Argument Description Default Value Purpose
AZURE_LOCATION Specifies the Azure region/location where resources will be created (e.g., westus, eastus). westus Determines the geographic region for the Azure resources, which can impact performance and cost.
STEM_NAME A base name used as a prefix for naming resources. msgen2025 Ensures consistent and identifiable naming of all resources created by the script.
RESOURCE_GROUP The name of the Azure resource group where the VM and associated resources will be created. ${STEM_NAME}-vm Groups Azure resources (VM, networking, storage, etc.) into a logical container for management.
IDENTITY_RESOURCE_GROUP The name of the Azure resource group where the managed identity is created. ${STEM_NAME}-identity Separates identity resources from other resources for organizational or security purposes.
IDENTITY_NAME The name of the Azure managed identity to be created or used. ${STEM_NAME}-identity Provides the managed identity for authenticating the VM and performing operations like file transfers.
VM_SIZE Specifies the size of the VM to be created (e.g., CPU cores, memory).

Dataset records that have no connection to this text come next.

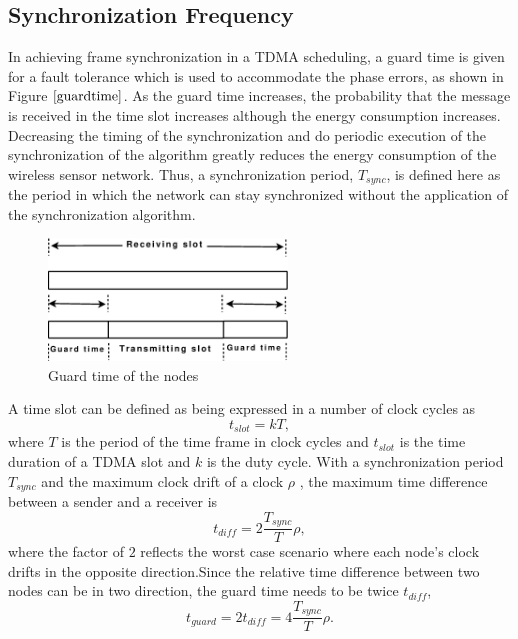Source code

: \documentclass[journal]{IEEEtran}
\begin{document}
\subsection{\textbf{Synchronization Frequency}}\noindent
In achieving frame synchronization in a TDMA scheduling, a guard
time is given for a fault tolerance which is used to accommodate the
phase errors, as shown in Figure $\ref{guardtime}$.  As the guard time increases,
the probability that the message is received in the time slot
increases although the energy consumption increases.
\newline Decreasing the timing of the synchronization and do periodic
execution of the synchronization of the algorithm greatly reduces
the energy consumption of the wireless
sensor network. Thus, a synchronization period, $T_{sync}$, is
defined here as the period in which the network can stay
synchronized without the application of the synchronization
algorithm.
\begin{figure}
\centering
\includegraphics[width=2.5in]{guardtime}
\caption{Guard time of the nodes} \label{guardtime}
\end{figure}
\newline A time slot can be defined as being expressed in a
number of clock cycles as
\begin{equation}
t_{slot} = kT ,
\end{equation} where $T$ is the period of the time frame in clock cycles and
$t_{slot}$ is the time duration of a TDMA slot and $k$ is the duty
cycle.
\newline With a synchronization period $T_{sync}$ and the
maximum clock drift of a clock $\rho$ , the maximum time difference
between a sender and a receiver is
\begin{equation}
t_{diff} = 2\frac{T_{sync}}{T}\rho ,
\end{equation}
where the factor of $2$ reflects the worst case scenario where each
node's clock drifts in the opposite direction.\newline Since the
relative time difference between two nodes can be in two direction,
the guard time needs to be twice $t_{diff}$,
\begin{equation}
t_{guard}= 2t_{diff} = 4\frac{T_{sync}}{T}\rho.
\end{equation}
\end{document}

Standard_D64d_v5 Customizes the VM's capacity based on workload requirements.
INPUT_URL1 URL of the first input file to be downloaded and processed. None (mandatory) Provides the location of the primary input dataset.
INPUT_URL2 URL of the second input file (optional). None (optional) Allows for a secondary input dataset to be downloaded and processed if available.
OUTPUT_URL_PREFIX The URL prefix for uploading the output files generated by the workflow. None (mandatory) Specifies the destination where processed results will be stored (e.g., Azure Blob Storage).